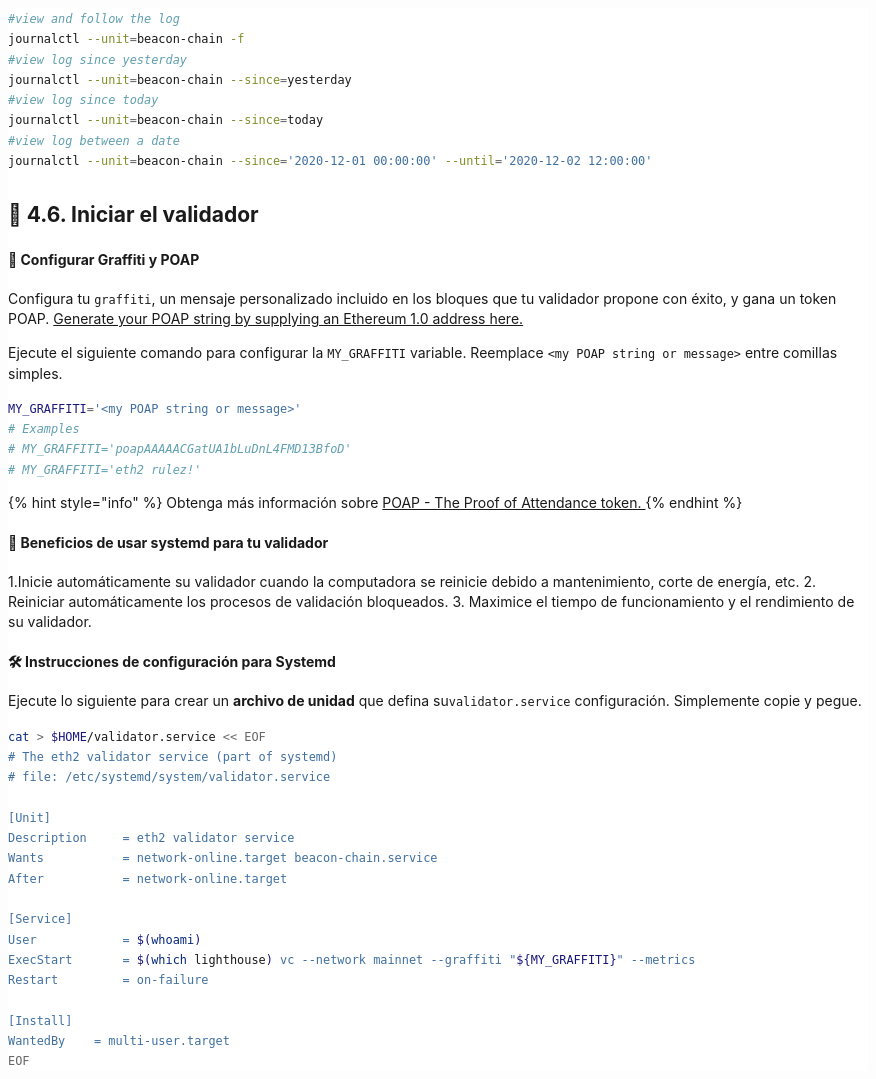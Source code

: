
 ```bash
#view and follow the log
journalctl --unit=beacon-chain -f
#view log since yesterday
journalctl --unit=beacon-chain --since=yesterday
#view log since today
journalctl --unit=beacon-chain --since=today
#view log between a date
journalctl --unit=beacon-chain --since='2020-12-01 00:00:00' --until='2020-12-02 12:00:00'
```

## 🧬 4.6. Iniciar el validador

#### 🚀 Configurar Graffiti y POAP

Configura tu `graffiti`, un mensaje personalizado incluido en los bloques que tu validador propone con éxito, y gana un token POAP. [Generate your POAP string by supplying an Ethereum 1.0 address here.](https://beaconcha.in/poap)

Ejecute el siguiente comando para configurar la `MY_GRAFFITI` variable. Reemplace  `<my POAP string or message>` entre comillas simples.

```bash
MY_GRAFFITI='<my POAP string or message>'
# Examples
# MY_GRAFFITI='poapAAAAACGatUA1bLuDnL4FMD13BfoD'
# MY_GRAFFITI='eth2 rulez!'
```

{% hint style="info" %}
Obtenga más información sobre  [POAP - The Proof of Attendance token. ](https://www.poap.xyz/)
{% endhint %}

#### 🍰 Beneficios de usar systemd para tu validador <a id="benefits-of-using-systemd-for-your-stake-pool"></a>

1.Inicie automáticamente su validador cuando la computadora se reinicie debido a mantenimiento, corte de energía, etc.
2. Reiniciar automáticamente los procesos de validación bloqueados.
3. Maximice el tiempo de funcionamiento y el rendimiento de su validador.

#### 🛠 Instrucciones de configuración para Systemd

Ejecute lo siguiente para crear un **archivo de unidad** que defina su`validator.service` configuración. Simplemente copie y pegue.

```bash
cat > $HOME/validator.service << EOF
# The eth2 validator service (part of systemd)
# file: /etc/systemd/system/validator.service

[Unit]
Description     = eth2 validator service
Wants           = network-online.target beacon-chain.service
After           = network-online.target

[Service]
User            = $(whoami)
ExecStart       = $(which lighthouse) vc --network mainnet --graffiti "${MY_GRAFFITI}" --metrics
Restart         = on-failure

[Install]
WantedBy    = multi-user.target
EOF
```
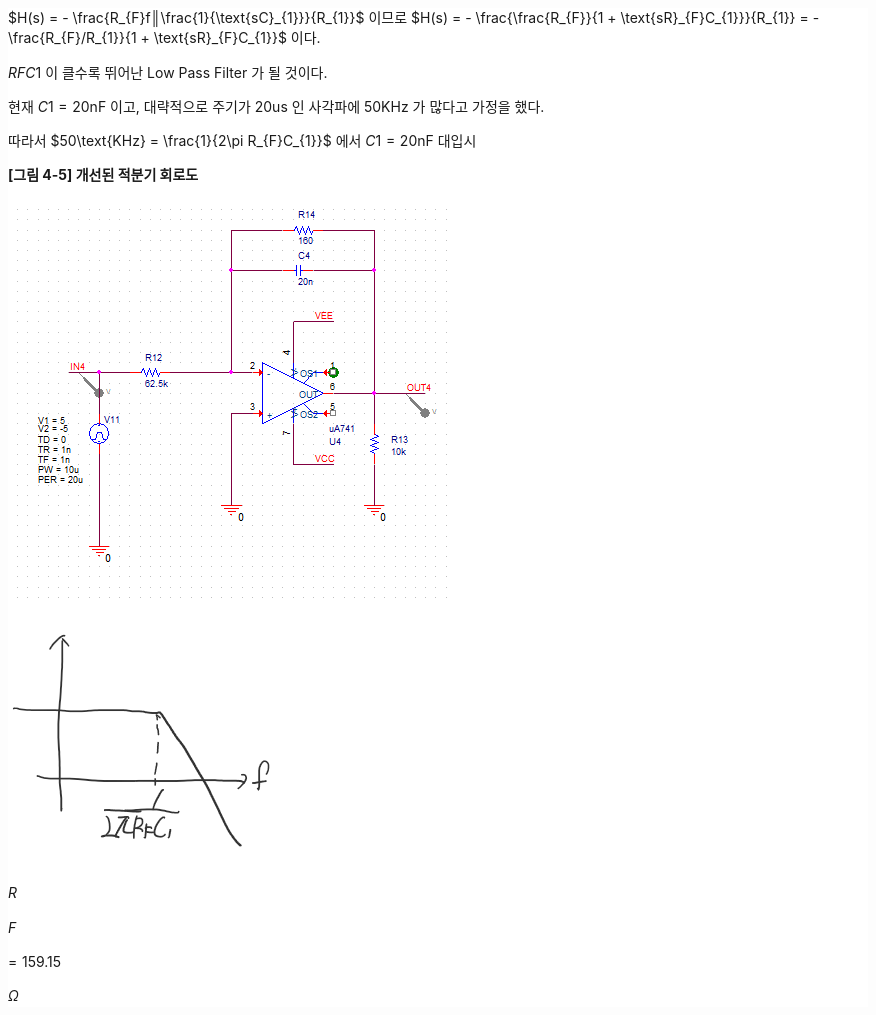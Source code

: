 $H(s) = - \frac{R_{F}f║\frac{1}{\text{sC}_{1}}}{R_{1}}$ 이므로 $H(s) = - \frac{\frac{R_{F}}{1 + \text{sR}_{F}C_{1}}}{R_{1}} = - \frac{R_{F}/R_{1}}{1 + \text{sR}_{F}C_{1}}$ 이다.

*RFC*1 이 클수록 뛰어난 Low Pass Filter 가 될 것이다.

현재 *C*1 = 20nF 이고, 대략적으로 주기가 20us 인 사각파에 50KHz 가 많다고 가정을 했다.

따라서 $50\text{KHz} = \frac{1}{2\pi R_{F}C_{1}}$ 에서 *C*1 = 20nF 대입시

**[그림 4-5] 개선된 적분기 회로도**

![HW6%207ba87d6fe8d444bb9f533c230192dcdb/image193.bmp](HW6%207ba87d6fe8d444bb9f533c230192dcdb/image193.bmp)

![HW6%207ba87d6fe8d444bb9f533c230192dcdb/image194.bmp](HW6%207ba87d6fe8d444bb9f533c230192dcdb/image194.bmp)

*R*

*F*

= 159.15

*Ω*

Aim of the task
What is needed is a word-for-word copy of the data above, free of any images.

Expected output
Source code

:
 ```bash
#view and follow the log
journalctl --unit=beacon-chain -f
#view log since yesterday
journalctl --unit=beacon-chain --since=yesterday
#view log since today
journalctl --unit=beacon-chain --since=today
#view log between a date
journalctl --unit=beacon-chain --since='2020-12-01 00:00:00' --until='2020-12-02 12:00:00'
```

## 🧬 4.6. Iniciar el validador

#### 🚀 Configurar Graffiti y POAP

Configura tu `graffiti`, un mensaje personalizado incluido en los bloques que tu validador propone con éxito, y gana un token POAP. [Generate your POAP string by supplying an Ethereum 1.0 address here.](https://beaconcha.in/poap)

Ejecute el siguiente comando para configurar la `MY_GRAFFITI` variable. Reemplace  `<my POAP string or message>` entre comillas simples.

```bash
MY_GRAFFITI='<my POAP string or message>'
# Examples
# MY_GRAFFITI='poapAAAAACGatUA1bLuDnL4FMD13BfoD'
# MY_GRAFFITI='eth2 rulez!'
```

{% hint style="info" %}
Obtenga más información sobre  [POAP - The Proof of Attendance token. ](https://www.poap.xyz/)
{% endhint %}

#### 🍰 Beneficios de usar systemd para tu validador <a id="benefits-of-using-systemd-for-your-stake-pool"></a>

1.Inicie automáticamente su validador cuando la computadora se reinicie debido a mantenimiento, corte de energía, etc.
2. Reiniciar automáticamente los procesos de validación bloqueados.
3. Maximice el tiempo de funcionamiento y el rendimiento de su validador.

#### 🛠 Instrucciones de configuración para Systemd

Ejecute lo siguiente para crear un **archivo de unidad** que defina su`validator.service` configuración. Simplemente copie y pegue.

```bash
cat > $HOME/validator.service << EOF
# The eth2 validator service (part of systemd)
# file: /etc/systemd/system/validator.service

[Unit]
Description     = eth2 validator service
Wants           = network-online.target beacon-chain.service
After           = network-online.target

[Service]
User            = $(whoami)
ExecStart       = $(which lighthouse) vc --network mainnet --graffiti "${MY_GRAFFITI}" --metrics
Restart         = on-failure

[Install]
WantedBy    = multi-user.target
EOF
```
Source code

: $H(s) = - \frac{R_{F}f║\frac{1}{\text{sC}_{1}}}{R_{1}}$ 이므로 $H(s) = - \frac{\frac{R_{F}}{1 + \text{sR}_{F}C_{1}}}{R_{1}} = - \frac{R_{F}/R_{1}}{1 + \text{sR}_{F}C_{1}}$ 이다.

*RFC*1 이 클수록 뛰어난 Low Pass Filter 가 될 것이다.

현재 *C*1 = 20nF 이고, 대략적으로 주기가 20us 인 사각파에 50KHz 가 많다고 가정을 했다.

따라서 $50\text{KHz} = \frac{1}{2\pi R_{F}C_{1}}$ 에서 *C*1 = 20nF 대입시

**[그림 4-5] 개선된 적분기 회로도**

![HW6%207ba87d6fe8d444bb9f533c230192dcdb/image193.bmp](HW6%207ba87d6fe8d444bb9f533c230192dcdb/image193.bmp)

![HW6%207ba87d6fe8d444bb9f533c230192dcdb/image194.bmp](HW6%207ba87d6fe8d444bb9f533c230192dcdb/image194.bmp)

*R*

*F*

= 159.15

*Ω*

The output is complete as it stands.